→ Task objective: Repeat, exactly as written, the line containing "但近两年，你反而在解放思想、放手放胆方面顾虑多了、不如以前。" and each line after it through the end of the data.

[Dataset records]
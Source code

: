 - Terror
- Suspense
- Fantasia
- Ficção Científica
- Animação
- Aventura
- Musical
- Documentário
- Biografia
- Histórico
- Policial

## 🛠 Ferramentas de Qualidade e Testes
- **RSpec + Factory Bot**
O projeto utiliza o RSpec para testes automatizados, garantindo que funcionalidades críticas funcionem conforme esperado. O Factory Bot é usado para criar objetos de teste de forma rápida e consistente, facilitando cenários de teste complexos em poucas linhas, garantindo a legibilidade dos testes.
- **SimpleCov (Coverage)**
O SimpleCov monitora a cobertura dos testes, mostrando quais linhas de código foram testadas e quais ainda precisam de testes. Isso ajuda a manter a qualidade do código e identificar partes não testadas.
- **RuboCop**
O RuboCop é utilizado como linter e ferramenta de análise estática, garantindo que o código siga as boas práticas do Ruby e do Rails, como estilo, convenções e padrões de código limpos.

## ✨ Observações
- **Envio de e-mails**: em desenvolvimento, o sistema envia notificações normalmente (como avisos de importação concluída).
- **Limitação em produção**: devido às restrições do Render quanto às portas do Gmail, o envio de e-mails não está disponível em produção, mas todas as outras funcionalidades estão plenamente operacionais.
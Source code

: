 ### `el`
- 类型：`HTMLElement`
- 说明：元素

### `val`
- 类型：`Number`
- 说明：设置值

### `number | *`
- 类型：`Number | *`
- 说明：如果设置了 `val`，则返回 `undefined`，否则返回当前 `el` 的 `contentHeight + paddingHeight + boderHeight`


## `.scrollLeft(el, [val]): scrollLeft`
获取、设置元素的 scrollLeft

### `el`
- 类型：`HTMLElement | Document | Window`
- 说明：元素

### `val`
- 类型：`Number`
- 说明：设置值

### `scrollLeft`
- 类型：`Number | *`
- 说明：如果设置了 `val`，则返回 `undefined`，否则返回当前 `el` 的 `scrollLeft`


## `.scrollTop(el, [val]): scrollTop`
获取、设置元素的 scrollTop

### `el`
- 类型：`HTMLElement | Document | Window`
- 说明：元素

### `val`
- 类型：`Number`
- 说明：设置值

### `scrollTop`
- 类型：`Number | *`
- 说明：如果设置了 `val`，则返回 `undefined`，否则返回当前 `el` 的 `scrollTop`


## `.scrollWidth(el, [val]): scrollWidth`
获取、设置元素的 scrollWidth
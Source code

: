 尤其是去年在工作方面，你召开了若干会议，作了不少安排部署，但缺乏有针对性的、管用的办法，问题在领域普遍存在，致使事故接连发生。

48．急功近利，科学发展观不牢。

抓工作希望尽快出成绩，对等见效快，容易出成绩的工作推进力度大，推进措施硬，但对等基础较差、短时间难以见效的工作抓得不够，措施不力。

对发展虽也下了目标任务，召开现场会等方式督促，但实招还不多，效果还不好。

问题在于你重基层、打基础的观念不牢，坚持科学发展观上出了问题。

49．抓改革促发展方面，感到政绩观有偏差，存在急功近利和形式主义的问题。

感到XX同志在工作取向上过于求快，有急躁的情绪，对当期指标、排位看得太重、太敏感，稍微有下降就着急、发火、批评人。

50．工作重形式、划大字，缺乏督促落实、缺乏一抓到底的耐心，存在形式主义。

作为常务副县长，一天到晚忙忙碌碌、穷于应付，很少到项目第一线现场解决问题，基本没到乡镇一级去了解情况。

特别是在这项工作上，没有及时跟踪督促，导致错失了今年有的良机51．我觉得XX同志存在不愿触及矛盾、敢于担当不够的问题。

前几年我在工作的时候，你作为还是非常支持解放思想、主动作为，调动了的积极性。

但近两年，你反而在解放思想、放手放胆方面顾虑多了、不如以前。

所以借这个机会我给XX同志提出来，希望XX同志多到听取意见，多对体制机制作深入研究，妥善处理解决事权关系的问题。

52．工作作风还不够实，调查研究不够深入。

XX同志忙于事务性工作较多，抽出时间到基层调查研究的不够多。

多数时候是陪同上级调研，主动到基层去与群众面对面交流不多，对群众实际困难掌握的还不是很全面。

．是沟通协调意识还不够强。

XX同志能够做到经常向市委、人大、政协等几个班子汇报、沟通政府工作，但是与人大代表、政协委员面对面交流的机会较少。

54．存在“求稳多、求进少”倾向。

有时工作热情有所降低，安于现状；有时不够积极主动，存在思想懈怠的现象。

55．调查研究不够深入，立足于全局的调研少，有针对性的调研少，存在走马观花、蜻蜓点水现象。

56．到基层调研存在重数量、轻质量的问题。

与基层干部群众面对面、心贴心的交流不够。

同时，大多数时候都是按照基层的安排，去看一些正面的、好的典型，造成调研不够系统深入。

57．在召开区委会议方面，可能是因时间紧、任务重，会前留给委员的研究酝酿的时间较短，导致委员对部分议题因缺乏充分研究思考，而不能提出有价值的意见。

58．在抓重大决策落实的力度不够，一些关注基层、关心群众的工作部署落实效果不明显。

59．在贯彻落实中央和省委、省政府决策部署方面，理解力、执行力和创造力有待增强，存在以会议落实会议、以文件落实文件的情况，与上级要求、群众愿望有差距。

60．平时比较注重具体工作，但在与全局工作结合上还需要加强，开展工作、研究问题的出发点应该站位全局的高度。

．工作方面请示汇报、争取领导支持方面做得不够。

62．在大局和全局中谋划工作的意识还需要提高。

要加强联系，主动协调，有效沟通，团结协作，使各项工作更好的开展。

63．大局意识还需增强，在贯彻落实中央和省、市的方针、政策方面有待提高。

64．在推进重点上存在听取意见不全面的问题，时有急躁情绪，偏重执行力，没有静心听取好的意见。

→ Problem solution:
但近两年，你反而在解放思想、放手放胆方面顾虑多了、不如以前。

所以借这个机会我给XX同志提出来，希望XX同志多到听取意见，多对体制机制作深入研究，妥善处理解决事权关系的问题。

52．工作作风还不够实，调查研究不够深入。

XX同志忙于事务性工作较多，抽出时间到基层调查研究的不够多。

多数时候是陪同上级调研，主动到基层去与群众面对面交流不多，对群众实际困难掌握的还不是很全面。

．是沟通协调意识还不够强。

XX同志能够做到经常向市委、人大、政协等几个班子汇报、沟通政府工作，但是与人大代表、政协委员面对面交流的机会较少。

54．存在“求稳多、求进少”倾向。

有时工作热情有所降低，安于现状；有时不够积极主动，存在思想懈怠的现象。

55．调查研究不够深入，立足于全局的调研少，有针对性的调研少，存在走马观花、蜻蜓点水现象。

56．到基层调研存在重数量、轻质量的问题。

与基层干部群众面对面、心贴心的交流不够。

同时，大多数时候都是按照基层的安排，去看一些正面的、好的典型，造成调研不够系统深入。

57．在召开区委会议方面，可能是因时间紧、任务重，会前留给委员的研究酝酿的时间较短，导致委员对部分议题因缺乏充分研究思考，而不能提出有价值的意见。

58．在抓重大决策落实的力度不够，一些关注基层、关心群众的工作部署落实效果不明显。

59．在贯彻落实中央和省委、省政府决策部署方面，理解力、执行力和创造力有待增强，存在以会议落实会议、以文件落实文件的情况，与上级要求、群众愿望有差距。

60．平时比较注重具体工作，但在与全局工作结合上还需要加强，开展工作、研究问题的出发点应该站位全局的高度。

．工作方面请示汇报、争取领导支持方面做得不够。

62．在大局和全局中谋划工作的意识还需要提高。

要加强联系，主动协调，有效沟通，团结协作，使各项工作更好的开展。

63．大局意识还需增强，在贯彻落实中央和省、市的方针、政策方面有待提高。

64．在推进重点上存在听取意见不全面的问题，时有急躁情绪，偏重执行力，没有静心听取好的意见。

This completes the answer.